> **WHAT THE TASK REQUIRES**: Repeat the records exactly as given. Do not include the pictures.

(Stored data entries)
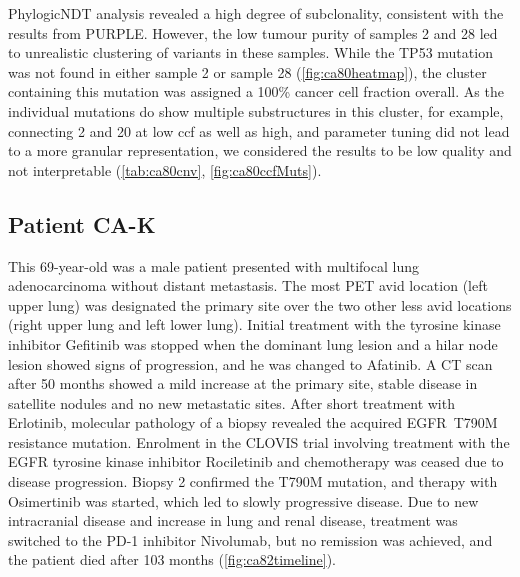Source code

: PhylogicNDT analysis revealed a high degree of subclonality, consistent with the results from PURPLE. However, the low tumour purity of samples 2 and 28 led to  unrealistic clustering of variants in these samples. While the TP53 mutation was not found in either sample 2 or sample 28 (\autoref{fig:ca80heatmap}), the cluster containing this mutation was assigned a 100\% cancer cell fraction overall. As the individual mutations do show multiple substructures in this cluster, for example, connecting 2 and 20 at low ccf as well as high, and parameter tuning did not lead to a more granular representation, we considered the results to be low quality and not interpretable (\autoref{tab:ca80cnv}, \autoref{fig:ca80ccfMuts}).


\cleardoublepage



\subsection{Patient CA-K}
\label{cascade-sec:CA82}

This 69-year-old was a male patient  presented with multifocal lung adenocarcinoma without distant metastasis. The most PET avid location (left upper lung) was designated the primary site over the two other less avid locations (right upper lung and left lower lung). Initial treatment with the tyrosine kinase inhibitor Gefitinib was stopped when the dominant lung lesion and a hilar node lesion showed signs of progression, and he was changed to Afatinib. A CT scan after 50 months showed a mild increase at the primary site, stable disease in satellite nodules and no new metastatic sites. After short treatment with Erlotinib, molecular pathology of a biopsy revealed the acquired EGFR~T790M resistance mutation. Enrolment in the CLOVIS trial involving treatment with the EGFR tyrosine kinase inhibitor Rociletinib and chemotherapy was ceased due to disease progression. Biopsy 2 confirmed the T790M mutation, and therapy with Osimertinib was started, which led to slowly progressive disease. Due to new intracranial disease and  increase in lung and renal disease, treatment was switched to the PD-1 inhibitor Nivolumab, but no remission was achieved, and the patient died after 103 months (\autoref{fig:ca82timeline}).



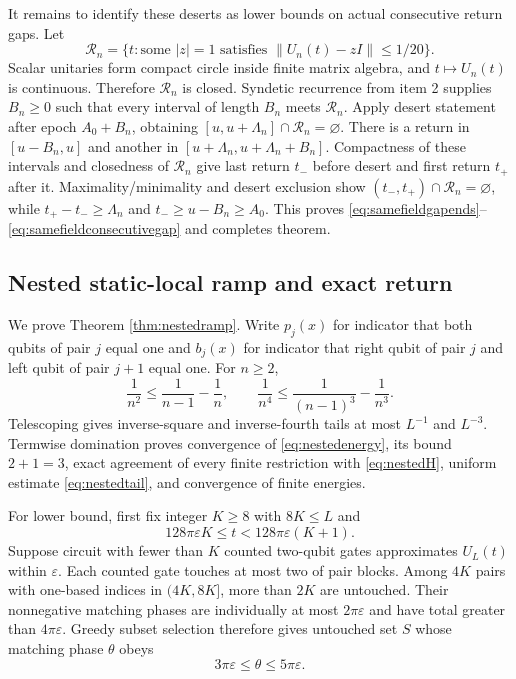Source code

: It remains to identify these deserts as lower bounds on actual consecutive
return gaps.  Let
\begin{equation}
 \mathcal R_n=\{t:\text{some }|z|=1\text{ satisfies }
       \|U_n(t)-zI\|\le1/20\}.                       \label{eq:closedprojectivereturnset}
\end{equation}
Scalar unitaries form compact circle inside finite matrix algebra, and
$t\mapsto U_n(t)$ is continuous.  Therefore $\mathcal R_n$ is closed.
Syndetic recurrence from item 2 supplies $B_n\ge0$ such that every interval
of length $B_n$ meets $\mathcal R_n$.  Apply desert statement after epoch
$A_0+B_n$, obtaining $[u,u+\Lambda_n]\cap\mathcal R_n=\varnothing$.
There is a return in $[u-B_n,u]$ and another in
$[u+\Lambda_n,u+\Lambda_n+B_n]$.  Compactness of these intervals and
closedness of $\mathcal R_n$ give last return $t_-$ before desert and first
return $t_+$ after it.  Maximality/minimality and desert exclusion show
$(t_-,t_+)\cap\mathcal R_n=\varnothing$, while
$t_+-t_-\ge\Lambda_n$ and $t_-\ge u-B_n\ge A_0$.  This proves
\eqref{eq:samefieldgapends}--\eqref{eq:samefieldconsecutivegap} and completes
theorem.

\subsection{Nested static-local ramp and exact return}

We prove Theorem \ref{thm:nestedramp}.  Write $p_j(x)$ for indicator that
both qubits of pair $j$ equal one and $b_j(x)$ for indicator that right qubit
of pair $j$ and left qubit of pair $j+1$ equal one.  For $n\ge2$,
\begin{equation}
 \frac1{n^2}\le\frac1{n-1}-\frac1n,
 \qquad
 \frac1{n^4}\le\frac1{(n-1)^3}-\frac1{n^3}.          \label{eq:nestedtelescopes}
\end{equation}
Telescoping gives inverse-square and inverse-fourth tails at most $L^{-1}$
and $L^{-3}$.  Termwise domination proves convergence of
\eqref{eq:nestedenergy}, its bound $2+1=3$, exact agreement of every finite
restriction with \eqref{eq:nestedH}, uniform estimate
\eqref{eq:nestedtail}, and convergence of finite energies.

For lower bound, first fix integer $K\ge8$ with $8K\le L$ and
\begin{equation}
 128\pi\varepsilon K\le t
 <128\pi\varepsilon(K+1).                            \label{eq:nestedKwindow}
\end{equation}
Suppose circuit with fewer than $K$ counted two-qubit gates approximates
$U_L(t)$ within $\varepsilon$.  Each counted gate touches at most two of
pair blocks.  Among $4K$ pairs with one-based indices in $(4K,8K]$, more
than $2K$ are untouched.  Their nonnegative matching phases are individually
at most $2\pi\varepsilon$ and have total greater than
$4\pi\varepsilon$.  Greedy subset selection therefore gives untouched set
$S$ whose matching phase $\theta$ obeys
\begin{equation}
 3\pi\varepsilon\le\theta\le5\pi\varepsilon.         \label{eq:nestedtheta}
\end{equation}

> **EXERCISE RESULT**:
Source code

: PhylogicNDT analysis revealed a high degree of subclonality, consistent with the results from PURPLE. However, the low tumour purity of samples 2 and 28 led to  unrealistic clustering of variants in these samples. While the TP53 mutation was not found in either sample 2 or sample 28 (\autoref{fig:ca80heatmap}), the cluster containing this mutation was assigned a 100\% cancer cell fraction overall. As the individual mutations do show multiple substructures in this cluster, for example, connecting 2 and 20 at low ccf as well as high, and parameter tuning did not lead to a more granular representation, we considered the results to be low quality and not interpretable (\autoref{tab:ca80cnv}, \autoref{fig:ca80ccfMuts}).


\cleardoublepage



\subsection{Patient CA-K}
\label{cascade-sec:CA82}

This 69-year-old was a male patient  presented with multifocal lung adenocarcinoma without distant metastasis. The most PET avid location (left upper lung) was designated the primary site over the two other less avid locations (right upper lung and left lower lung). Initial treatment with the tyrosine kinase inhibitor Gefitinib was stopped when the dominant lung lesion and a hilar node lesion showed signs of progression, and he was changed to Afatinib. A CT scan after 50 months showed a mild increase at the primary site, stable disease in satellite nodules and no new metastatic sites. After short treatment with Erlotinib, molecular pathology of a biopsy revealed the acquired EGFR~T790M resistance mutation. Enrolment in the CLOVIS trial involving treatment with the EGFR tyrosine kinase inhibitor Rociletinib and chemotherapy was ceased due to disease progression. Biopsy 2 confirmed the T790M mutation, and therapy with Osimertinib was started, which led to slowly progressive disease. Due to new intracranial disease and  increase in lung and renal disease, treatment was switched to the PD-1 inhibitor Nivolumab, but no remission was achieved, and the patient died after 103 months (\autoref{fig:ca82timeline}).



Source code

: It remains to identify these deserts as lower bounds on actual consecutive
return gaps.  Let
\begin{equation}
 \mathcal R_n=\{t:\text{some }|z|=1\text{ satisfies }
       \|U_n(t)-zI\|\le1/20\}.                       \label{eq:closedprojectivereturnset}
\end{equation}
Scalar unitaries form compact circle inside finite matrix algebra, and
$t\mapsto U_n(t)$ is continuous.  Therefore $\mathcal R_n$ is closed.
Syndetic recurrence from item 2 supplies $B_n\ge0$ such that every interval
of length $B_n$ meets $\mathcal R_n$.  Apply desert statement after epoch
$A_0+B_n$, obtaining $[u,u+\Lambda_n]\cap\mathcal R_n=\varnothing$.
There is a return in $[u-B_n,u]$ and another in
$[u+\Lambda_n,u+\Lambda_n+B_n]$.  Compactness of these intervals and
closedness of $\mathcal R_n$ give last return $t_-$ before desert and first
return $t_+$ after it.  Maximality/minimality and desert exclusion show
$(t_-,t_+)\cap\mathcal R_n=\varnothing$, while
$t_+-t_-\ge\Lambda_n$ and $t_-\ge u-B_n\ge A_0$.  This proves
\eqref{eq:samefieldgapends}--\eqref{eq:samefieldconsecutivegap} and completes
theorem.

\subsection{Nested static-local ramp and exact return}

We prove Theorem \ref{thm:nestedramp}.  Write $p_j(x)$ for indicator that
both qubits of pair $j$ equal one and $b_j(x)$ for indicator that right qubit
of pair $j$ and left qubit of pair $j+1$ equal one.  For $n\ge2$,
\begin{equation}
 \frac1{n^2}\le\frac1{n-1}-\frac1n,
 \qquad
 \frac1{n^4}\le\frac1{(n-1)^3}-\frac1{n^3}.          \label{eq:nestedtelescopes}
\end{equation}
Telescoping gives inverse-square and inverse-fourth tails at most $L^{-1}$
and $L^{-3}$.  Termwise domination proves convergence of
\eqref{eq:nestedenergy}, its bound $2+1=3$, exact agreement of every finite
restriction with \eqref{eq:nestedH}, uniform estimate
\eqref{eq:nestedtail}, and convergence of finite energies.

For lower bound, first fix integer $K\ge8$ with $8K\le L$ and
\begin{equation}
 128\pi\varepsilon K\le t
 <128\pi\varepsilon(K+1).                            \label{eq:nestedKwindow}
\end{equation}
Suppose circuit with fewer than $K$ counted two-qubit gates approximates
$U_L(t)$ within $\varepsilon$.  Each counted gate touches at most two of
pair blocks.  Among $4K$ pairs with one-based indices in $(4K,8K]$, more
than $2K$ are untouched.  Their nonnegative matching phases are individually
at most $2\pi\varepsilon$ and have total greater than
$4\pi\varepsilon$.  Greedy subset selection therefore gives untouched set
$S$ whose matching phase $\theta$ obeys
\begin{equation}
 3\pi\varepsilon\le\theta\le5\pi\varepsilon.         \label{eq:nestedtheta}
\end{equation}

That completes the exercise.